Gods, Heroes, and Monsters

A Sourcebook of Greek, Roman, and Near Eastern Myths in Translation

Carolina López-Ruiz

Publication Date - July 2013

ISBN: 9780199797356

656 pages
Paperback
6 x 9 inches

In Stock

Retail Price to Students: $24.95

The first and only sourcebook that places the study of classical mythology in a wider historical and geographical context

Description

Setting itself apart from typical anthologies in classical mythology, Gods, Heroes, and Monsters: A Sourcebook of Greek, Roman, and Near Eastern Myths in Translation presents essential Greek and Roman sources--including work from Homer, Hesiod, Virgil, and Ovid--alongside analogous narratives from the ancient Near East--Mesopotamia, Egypt, the Hittite kingdom, Ugarit, Phoenicia, and the Hebrew Bible. Some of the sources appear here in English translations for the first time.
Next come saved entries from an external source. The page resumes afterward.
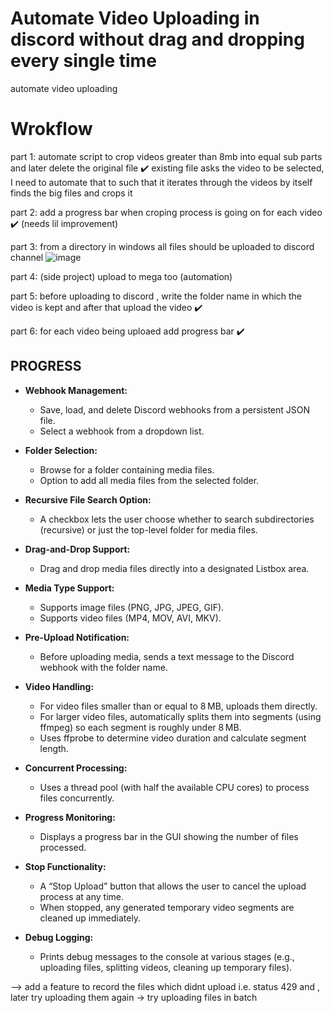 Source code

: # Automate Video Uploading in discord without drag and dropping every single time
automate video uploading 
# Wrokflow

part 1:
automate script to crop videos greater than 8mb into equal sub parts and later delete the original file  ✔️
existing file asks the video to be selected, I need to automate that to such that it iterates through the videos by itself  finds the big files and crops it

part 2:
 add a progress bar when croping process is going on for each video  ✔️ (needs lil improvement)

 part 3:
 from a directory in windows all files should be uploaded to discord channel 
 ![image](https://github.com/user-attachments/assets/0234add6-0ddd-4021-bee7-ffe6c7f5bcea)

 part 4: (side project)
 upload to mega too (automation)

 part 5:
 before uploading to discord , write the folder name in which the video is kept and after that upload the video ✔️

 part 6: 
 for each video being uploaed add progress bar ✔️



## PROGRESS


- **Webhook Management:**  
  - Save, load, and delete Discord webhooks from a persistent JSON file.  
  - Select a webhook from a dropdown list.

- **Folder Selection:**  
  - Browse for a folder containing media files.  
  - Option to add all media files from the selected folder.

- **Recursive File Search Option:**  
  - A checkbox lets the user choose whether to search subdirectories (recursive) or just the top-level folder for media files.

- **Drag-and-Drop Support:**  
  - Drag and drop media files directly into a designated Listbox area.

- **Media Type Support:**  
  - Supports image files (PNG, JPG, JPEG, GIF).  
  - Supports video files (MP4, MOV, AVI, MKV).

- **Pre-Upload Notification:**  
  - Before uploading media, sends a text message to the Discord webhook with the folder name.

- **Video Handling:**  
  - For video files smaller than or equal to 8 MB, uploads them directly.  
  - For larger video files, automatically splits them into segments (using ffmpeg) so each segment is roughly under 8 MB.  
  - Uses ffprobe to determine video duration and calculate segment length.

- **Concurrent Processing:**  
  - Uses a thread pool (with half the available CPU cores) to process files concurrently.

- **Progress Monitoring:**  
  - Displays a progress bar in the GUI showing the number of files processed.

- **Stop Functionality:**  
  - A “Stop Upload” button that allows the user to cancel the upload process at any time.  
  - When stopped, any generated temporary video segments are cleaned up immediately.

- **Debug Logging:**  
  - Prints debug messages to the console at various stages (e.g., uploading files, splitting videos, cleaning up temporary files).

--> add a feature to record the files which didnt upload i.e. status 429  and , later try uploading them again
-> try uploading files in batch
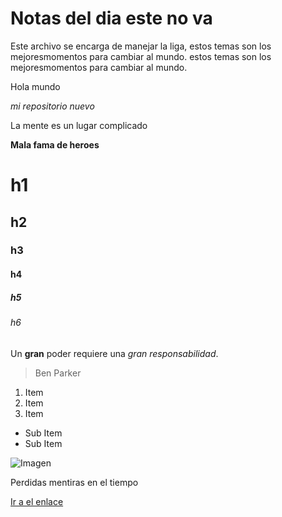 # Notas del dia este no va

Este archivo se encarga de manejar la liga, estos temas son los mejoresmomentos para cambiar al mundo. estos temas son los mejoresmomentos para cambiar al mundo.

Hola mundo

*mi repositorio nuevo*

La mente es un lugar complicado

**Mala fama de heroes**

# h1
## h2
### h3
#### h4
##### h5
###### h6

Un **gran** poder requiere una _gran_ *responsabilidad*.
> Ben Parker

1. Item
2. Item
3. Item
  * Sub Item
  * Sub Item


![Imagen](https://proxy.duckduckgo.com/iu/?u=https%3A%2F%2Fthumbs.dreamstime.com%2Fz%2Farchitect-woman-portrait-smiling-happy-confident-young-multiracial-isolated-white-37240383.jpg&f=1)



Perdidas mentiras en el tiempo

[Ir a el enlace](https://proxy.duckduckgo.com/iu/?u=https%3A%2F%2Fthumbs.dreamstime.com%2Fz%2Farchitect-woman-portrait-smiling-happy-confident-young-multiracial-isolated-white-37240383.jpg&f=1)
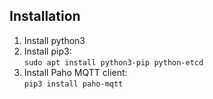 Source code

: ## Installation
1. Install python3
1. Install pip3:  
    `sudo apt install python3-pip python-etcd`
1. Install Paho MQTT client:  
    `pip3 install paho-mqtt`   

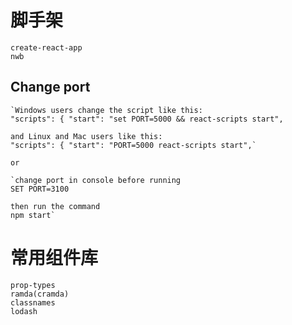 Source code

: # 脚手架
	create-react-app
	nwb

## Change port
	`Windows users change the script like this:
	"scripts": { "start": "set PORT=5000 && react-scripts start",

	and Linux and Mac users like this:
	"scripts": { "start": "PORT=5000 react-scripts start",`

	or

	`change port in console before running
	SET PORT=3100

	then run the command
	npm start`


# 常用组件库
	prop-types
	ramda(cramda)
	classnames
	lodash



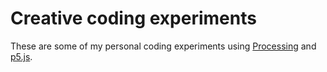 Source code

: # Creative coding experiments
These are some of my personal coding experiments using [Processing](https://processing.org/) and [p5.js](https://p5js.org/).
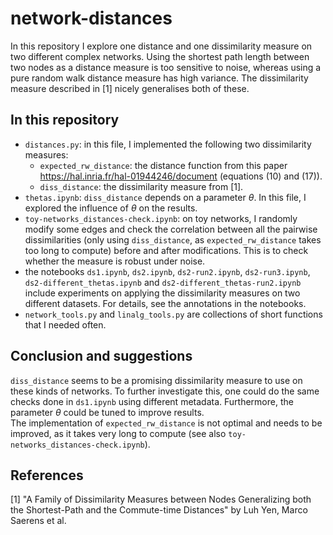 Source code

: # network-distances

In this repository I explore one distance and one dissimilarity measure on two different complex networks. Using the shortest path length between two nodes as a distance measure is too sensitive to noise, whereas using a pure random walk distance measure has high variance. The dissimilarity measure described in [1] nicely generalises both of these.

## In this repository

- `distances.py`: in this file, I implemented the following two dissimilarity measures: 
  - `expected_rw_distance`: the distance function from this paper https://hal.inria.fr/hal-01944246/document (equations (10) and (17)).
  - `diss_distance`: the dissimilarity measure from [1].
- `thetas.ipynb`: `diss_distance` depends on a parameter $\theta$. In this file, I explored the influence of $\theta$ on the results.
- `toy-networks_distances-check.ipynb`: on toy networks, I randomly modify some edges and check the correlation between all the pairwise dissimilarities (only using `diss_distance`, as `expected_rw_distance` takes too long to compute) before and after modifications. This is to check whether the measure is robust under noise.
- the notebooks `ds1.ipynb`, `ds2.ipynb`, `ds2-run2.ipynb`, `ds2-run3.ipynb`, `ds2-different_thetas.ipynb` and `ds2-different_thetas-run2.ipynb` include experiments on applying the dissimilarity measures on two different datasets. For details, see the annotations in the notebooks.
- `network_tools.py` and `linalg_tools.py` are collections of short functions that I needed often.

## Conclusion and suggestions

`diss_distance` seems to be a promising dissimilarity measure to use on these kinds of networks. To further investigate this, one could do the same checks done in `ds1.ipynb` using different metadata. Furthermore, the parameter $\theta$ could be tuned to improve results.  
The implementation of `expected_rw_distance` is not optimal and needs to be improved, as it takes very long to compute (see also `toy-networks_distances-check.ipynb`). 

## References

[1] "A Family of Dissimilarity Measures between Nodes Generalizing both the Shortest-Path and the Commute-time Distances" by Luh Yen, Marco Saerens et al.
This collection stresses cultural continuities and comparisons, showing how Greek and Roman myths did not emerge in a vacuum but rather evolved from and interacted with their counterparts in the ancient Near East. Reinforcing this more inclusive definition of "classical," it is organized thematically, which allows readers to examine each category of myth in a comparative and cross-cultural light. For example, "Part III: Epic Struggles: Gods, Heroes, and Monsters" provides sources that feature Greek heroes like Heracles, Apollo, Achilles, and Hector along with the Epic of Gilgamesh and other ancient Near Eastern selections that focus on the hero.

Offering a uniquely expansive view of the ancient Mediterranean world, Gods, Heroes, and Monsters shows how the literature, inhabitants, and intellectual traditions of Greece and Rome and the ancient Near East were inextricably intertwined. The book is enhanced by a vibrant, full-color, 16-pg. photo insert, and many new translations by editor Carolina López-Ruiz and others. Ideal for undergraduate courses in Classical Mythology, it is also captivating reading for the general public.

About the Author(s)

Carolina López-Ruiz is Associate Professor of Classics at The Ohio State University. She is the author of When the Gods Were Born: Greek Cosmogonies and the Near East (2010) and the coeditor, with M. Dietler, of Colonial Encounters in Ancient Iberia: Phoenician, Greek, and Indigenous Relations (2009). Dr. López-Ruiz is currently preparing a monograph, with S. Celestino, on the pre-Roman culture of Tartessos in the Iberian Peninsula (OUP, forthcoming 2014).

Reviews

"In this generously filled volume, Carolina López-Ruiz has produced a wonderfully rich and wide-ranging selection of texts for the study and enjoyment of mythical themes from the ancient world: Egypt, Mesopotamia, Hittite Anatolia, Syria and Palestine, and Greece and Rome. The volume incorporates various maps and illustrations and a 'Timeline' in five parallel columns that enables readers to place the material from the different areas in its chronological contexts."--Martin L. West, All Soul's College, University of Oxford

"Gods, Heroes, and Monsters successfully reflects the current trend in Classical Studies toward viewing the ancient Mediterranean as an interconnected world, one in which people and texts circulated widely. By bringing such a rich variety of texts and mythological traditions together in translation, this collection will make it possible to offer the introductory student a rich and complicated view of the ways in which the different cultures of the ancient Mediterranean interacted and influenced each other over time."--Carol Dougherty, Wellesley College

"Lopez-Ruiz has created an outstanding resource for the study of Classical Mythology in a wider historical and geographical framework. With authoritative introductions placing each document in context, solid translations, and helpful annotations, this volume at last provides a convenient way to introduce students to the Mediterranean and Near Eastern antecedents of ancient Greek and Roman myths."--Deborah Lyons, Miami University (Ohio)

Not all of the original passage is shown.